There are two major frameworks to help you recapture the time spent “off track”, both will help you recovery attention, attention and motivation.
The Skills- Challenge Matrix.
The Outcome Bias Doom Loop.
The Skills Challenge Matrix
Recapture Emotion, Motivation, Time, and Bandwidth.
"I used to be able to line this up and knock it down, now I can't get motivated to get it done. Where is my motivation? I must be getting old."
Sound familiar?
Before you blame your age, let me introduce you to the Skills Challenge Matrix. It looks like this:
Activities falls somewhere on the following matrix:
High Skill, High Effort: If you are an entrepreneur this will be what is referred to as "flow".
High Skill, Low Effort: Catharsis.
Low Skill, High Effort: Hard Work.
Low Skill, Low Effort: Kill Time.
It’s a spectrum and these may vary between people's personalities.
Example Of Skills Challenge Matrix
Last year you decided that you wanted to learn how to play a guitar, build a funnel for your business, and write compelling copy. These skills might be low skill, low effort for someone who's done it successfully for 10 years. While for you starting out, it would be high skill, high effort putting you into a flow state as you learn it.
You're a chess master which is a high skill game, but when you're playing against your family you don't need to try very hard.
Most manual labor, like chopping wood, especially on a deadline will fall under low skill, high effort.
Admin work that can be taught and done by anyone, like filing papers will fall under low skill, low effort.
Last year you would wake up at 5AM and be able to work until 5PM on your funnel and copy writing. This year, you're staring at the wall unable to get yourself to build a funnel and it takes you hours to write copy.
Not because you don't know what to write but something else always steals your attention.
What's wrong with you? Instead of going the route of:
"You just need more motivation."
"Set better goals for yourself."
"Maybe you have low testosterone/estrogen."
The Skills Challenge Matrix introduces a different narrative:
The skills that you’ve mastered have moved quadrants.
You got so good at the guitar you can just pick it up and play it and now it's cathartic for you, no longer putting you into a flow state. Writing compelling copy and build funnels is natural for you - it’s not longer high effort.
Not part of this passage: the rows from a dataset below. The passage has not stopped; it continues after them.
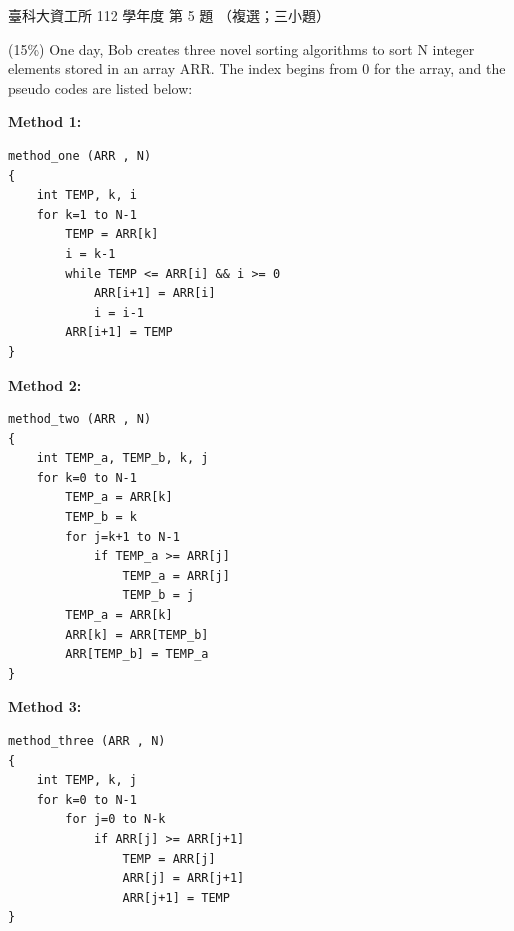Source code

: \begin{pastexam}[label={px:ntust-112-ice-05}]{臺科大資工所 112 學年度 第 5 題}
（複選；三小題）

(15\%) One day, Bob creates three novel sorting algorithms to sort N integer elements stored in an
array ARR. The index begins from 0 for the array, and the pseudo codes are listed below:

\noindent\textbf{Method 1:}
\begin{verbatim}
method_one (ARR , N)
{
    int TEMP, k, i
    for k=1 to N-1
        TEMP = ARR[k]
        i = k-1
        while TEMP <= ARR[i] && i >= 0
            ARR[i+1] = ARR[i]
            i = i-1
        ARR[i+1] = TEMP
}
\end{verbatim}

\noindent\textbf{Method 2:}
\begin{verbatim}
method_two (ARR , N)
{
    int TEMP_a, TEMP_b, k, j
    for k=0 to N-1
        TEMP_a = ARR[k]
        TEMP_b = k
        for j=k+1 to N-1
            if TEMP_a >= ARR[j]
                TEMP_a = ARR[j]
                TEMP_b = j
        TEMP_a = ARR[k]
        ARR[k] = ARR[TEMP_b]
        ARR[TEMP_b] = TEMP_a
}
\end{verbatim}

\noindent\textbf{Method 3:}
\begin{verbatim}
method_three (ARR , N)
{
    int TEMP, k, j
    for k=0 to N-1
        for j=0 to N-k
            if ARR[j] >= ARR[j+1]
                TEMP = ARR[j]
                ARR[j] = ARR[j+1]
                ARR[j+1] = TEMP
}
\end{verbatim}


\end{pastexam}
The same tasks can fall in different quadrants. Same skills, entirely different psychological state.
There might be nothing wrong at all with you, haven’t properly categorized the tasks you do. The good news is that these are all things you can recapture and reallocate. If you're entrepreneurial (a "go getter") you probably need to have things in the high skill, high effort flow state or else you're living in a psychological state of apathy and boredom.
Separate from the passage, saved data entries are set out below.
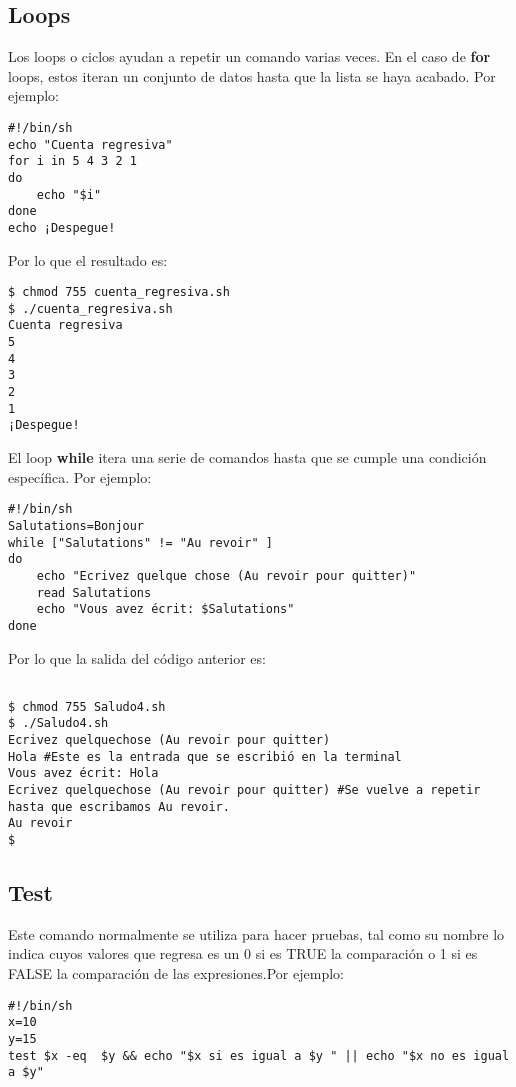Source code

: \documentclass[a4paper]{article}
\begin{document}
\subsection{Loops}

Los loops o ciclos ayudan a repetir un comando varias veces. En el caso de \textbf{for} loops, estos iteran un conjunto de datos hasta que la lista se haya acabado. Por ejemplo:


\begin{verbatim}
#!/bin/sh
echo "Cuenta regresiva"
for i in 5 4 3 2 1
do 
    echo "$i"
done
echo ¡Despegue!
\end{verbatim}

Por lo que el resultado es:


\begin{verbatim}
$ chmod 755 cuenta_regresiva.sh
$ ./cuenta_regresiva.sh
Cuenta regresiva
5
4
3
2
1
¡Despegue!
\end{verbatim}

El loop \textbf{while} itera una serie de comandos hasta que se cumple una condición específica. Por ejemplo:

\begin{verbatim}
#!/bin/sh
Salutations=Bonjour
while ["Salutations" != "Au revoir" ]
do
	echo "Ecrivez quelque chose (Au revoir pour quitter)"
    read Salutations
    echo "Vous avez écrit: $Salutations"
done
\end{verbatim}

Por lo que la salida del código anterior es:

\begin{verbatim}

$ chmod 755 Saludo4.sh
$ ./Saludo4.sh
Ecrivez quelquechose (Au revoir pour quitter) 
Hola #Este es la entrada que se escribió en la terminal
Vous avez écrit: Hola
Ecrivez quelquechose (Au revoir pour quitter) #Se vuelve a repetir hasta que escribamos Au revoir.
Au revoir
$

\end{verbatim}

\subsection{Test}

Este comando normalmente se utiliza para hacer pruebas, tal como su nombre lo indica cuyos valores que regresa es un 0 si es TRUE la comparación o 1 si es FALSE la comparación de las expresiones.Por ejemplo:

\begin{verbatim}
#!/bin/sh
x=10
y=15
test $x -eq  $y && echo "$x si es igual a $y " || echo "$x no es igual a $y"
\end{verbatim}
\end{document}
You just have to know yourself and recognize when an activity has switched quadrants.
Improper categorization and resource allocation in this fashion can lead to days, weeks, or even months of nothing getting done because you can't find the "motivation".
It's not that you used to be able to build funnels for 8 hours, you used to be able to do "flow" activities for 8 hours. See the difference?
You can still do "flow" activities for 8 hours, you just need to figure out what those activities are and it's no longer building funnels.
The Outcome Bias Doom Loop
[Excerpt from Nic Peterson’s newsletter:]3
In every program I make and before each speaking gig, I stress the importance of "open loops"1
Letting yourself be uncertain about something - just for a little bit - before trying to make sense of it. Your brain will fight like hell to close a loop because it doesn't want to sit with uncertainty. Uncertainty makes us feel less intelligent, so we fight it.
That's a problem.
Cognitively lazy people will struggle with this newsletter. Not just this one post, all of them.
One of the most dangerous combinations is cognitive laziness and outcome bias.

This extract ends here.